It's the first visit by an Australian leader since 2016.
Albanese hopes to mend relations between the trading partners after tensions in recent years over issues from security worries to the origin of Covid-19 triggered Chinese blocks on Australian products including wine, barley and beef.
Albanese arrived on Saturday and was due to meet President Xi Jinping later on Monday, their second face-to-face talks in a year.
At the Temple of Heaven on Monday, Albanese posed for a photograph at the circular Echo Wall, the same spot where Australia's then prime minister, Gough Whitlam, stood in 1973, a year after the two countries established ties.
"Since he visited the Temple of Heaven in Beijing much has changed. But what is constant is that engagement between our two countries remains important," Albanese said in a post on X, formerly known as Twitter.
China and Australia for decades built a relationship on trade, with China becoming Australia's biggest trading partner with its purchases of Australian food and natural resources.
But ties soured after Australia in 2017 accused China of meddling in its politics. The following year, Australia banned equipment from Chinese tech giant Huawei Technologies for its 5G network on national security fears.
An Australian call in 2020 for an international inquiry into the origin of the Covid pandemic, which emerged in the Chinese city of Wuhan in late 2019, infuriated Beijing, which responded with blocks on various Australian imports.

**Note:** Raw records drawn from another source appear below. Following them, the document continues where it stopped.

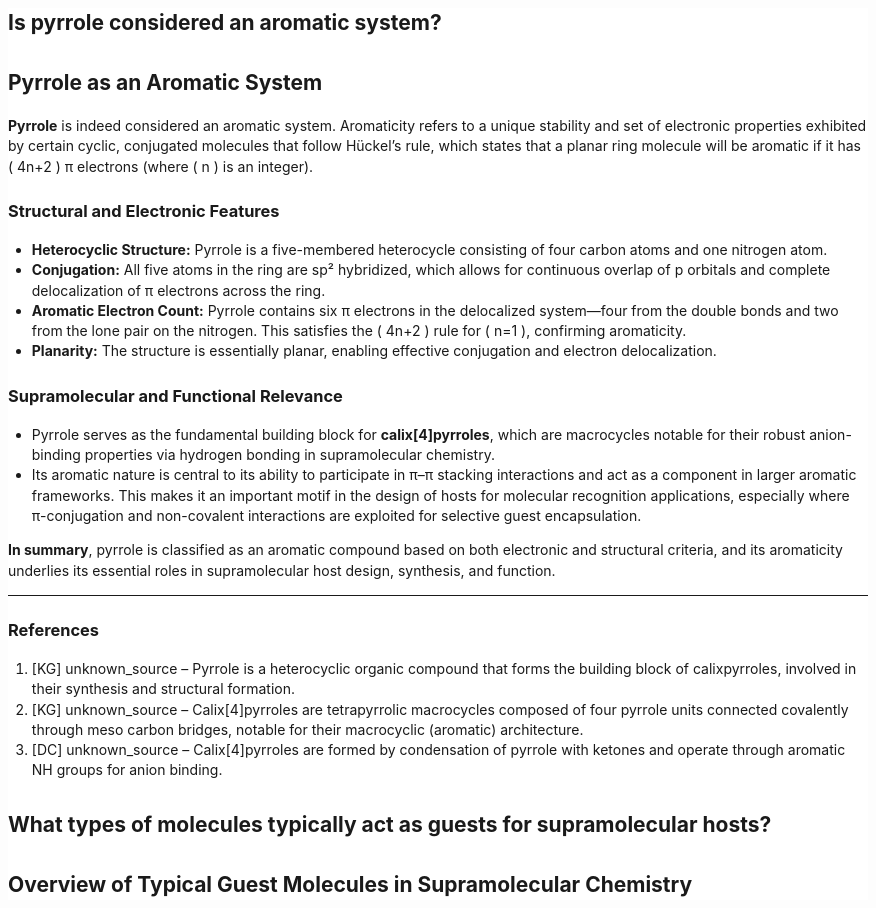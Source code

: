 ## Is pyrrole considered an aromatic system?

## Pyrrole as an Aromatic System

**Pyrrole** is indeed considered an aromatic system. Aromaticity refers to a unique stability and set of electronic properties exhibited by certain cyclic, conjugated molecules that follow Hückel’s rule, which states that a planar ring molecule will be aromatic if it has \( 4n+2 \) π electrons (where \( n \) is an integer).

### Structural and Electronic Features

- **Heterocyclic Structure:** Pyrrole is a five-membered heterocycle consisting of four carbon atoms and one nitrogen atom.
- **Conjugation:** All five atoms in the ring are sp² hybridized, which allows for continuous overlap of p orbitals and complete delocalization of π electrons across the ring.
- **Aromatic Electron Count:** Pyrrole contains six π electrons in the delocalized system—four from the double bonds and two from the lone pair on the nitrogen. This satisfies the \( 4n+2 \) rule for \( n=1 \), confirming aromaticity.
- **Planarity:** The structure is essentially planar, enabling effective conjugation and electron delocalization.

### Supramolecular and Functional Relevance

- Pyrrole serves as the fundamental building block for **calix[4]pyrroles**, which are macrocycles notable for their robust anion-binding properties via hydrogen bonding in supramolecular chemistry.
- Its aromatic nature is central to its ability to participate in π–π stacking interactions and act as a component in larger aromatic frameworks. This makes it an important motif in the design of hosts for molecular recognition applications, especially where π-conjugation and non-covalent interactions are exploited for selective guest encapsulation.

**In summary**, pyrrole is classified as an aromatic compound based on both electronic and structural criteria, and its aromaticity underlies its essential roles in supramolecular host design, synthesis, and function.

---

### References

1. [KG] unknown_source – Pyrrole is a heterocyclic organic compound that forms the building block of calixpyrroles, involved in their synthesis and structural formation.
2. [KG] unknown_source – Calix[4]pyrroles are tetrapyrrolic macrocycles composed of four pyrrole units connected covalently through meso carbon bridges, notable for their macrocyclic (aromatic) architecture.
3. [DC] unknown_source – Calix[4]pyrroles are formed by condensation of pyrrole with ketones and operate through aromatic NH groups for anion binding.

## What types of molecules typically act as guests for supramolecular hosts?

## Overview of Typical Guest Molecules in Supramolecular Chemistry

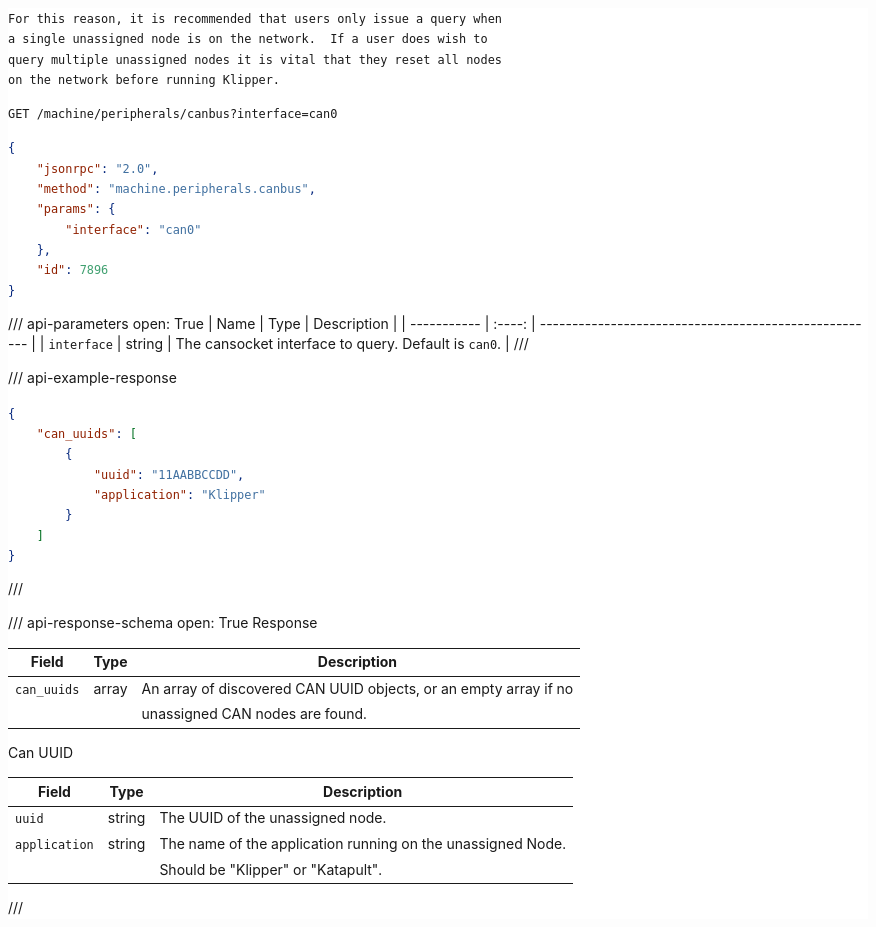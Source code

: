     For this reason, it is recommended that users only issue a query when
    a single unassigned node is on the network.  If a user does wish to
    query multiple unassigned nodes it is vital that they reset all nodes
    on the network before running Klipper.

```http title="HTTP Request"
GET /machine/peripherals/canbus?interface=can0
```

```json title="JSON-RPC Request"
{
    "jsonrpc": "2.0",
    "method": "machine.peripherals.canbus",
    "params": {
        "interface": "can0"
    },
    "id": 7896
}
```

/// api-parameters
    open: True
| Name        |  Type  | Description                                           |
| ----------- | :----: | ----------------------------------------------------- |
| `interface` | string | The cansocket interface to query.  Default is `can0`. |
///

/// api-example-response
```json
{
    "can_uuids": [
        {
            "uuid": "11AABBCCDD",
            "application": "Klipper"
        }
    ]
}
```
///

/// api-response-schema
    open: True
Response

| Field       | Type  | Description                                                      |
| ----------- | :---: | ---------------------------------------------------------------- |
| `can_uuids` | array | An array of discovered CAN UUID objects, or an empty array if no |
|             |       | unassigned CAN nodes are found.                                  |^

Can UUID

| Field         |  Type  | Description                                                 |
| ------------- | :----: | ----------------------------------------------------------- |
| `uuid`        | string | The UUID of the unassigned node.                            |
| `application` | string | The name of the application running on the unassigned Node. |
|               |        | Should be "Klipper" or "Katapult".                          |^
///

As relations deteriorated, China warned its students against studying in Australia, citing racists incidents, threatening a multi-billion-dollar education market.
But Albanese took steps to stabilise relations after he became leader in May last year and met Xi on the sidelines of a G20 summit in Indonesia in November last year.
China soon began lowering trade barriers, allowing imports of coal in January and ending tariffs on barley in August. Last month, Beijing agreed to review dumping tariffs of 218% on Australian wine.
"I think there are promising signs," Albanese told reporters.
"We've already seen a number of the impediments to trade between our two nations removed and an uplift already, substantial uplift, in the trade between our two nations in issues like barley already restarting."
China's January-September imports from Australia increased 8.1% from a year earlier to $US116.9 billion ($NZ195 billion), Chinese customs data show. In 2022, imports plunged 12.7% to $US142.1 billion.
But obstacles remain with Beijing's projection of power among Pacific island nations alarming Australia, while its security alliance with the United States and Britain in the Indo-Pacific has stoked China's worries about containment.
Australia's backing of a United Nations ruling rejecting China's territorial claims in the South China Sea has also angered China, which has told Australia the issue is not its concern.
Australia says the South China Sea is an important passageway for its trade with Japan and South Korea.
"What I've said is that we need to cooperate with China where we can, disagree where we must and engage in our national interest," Albanese said.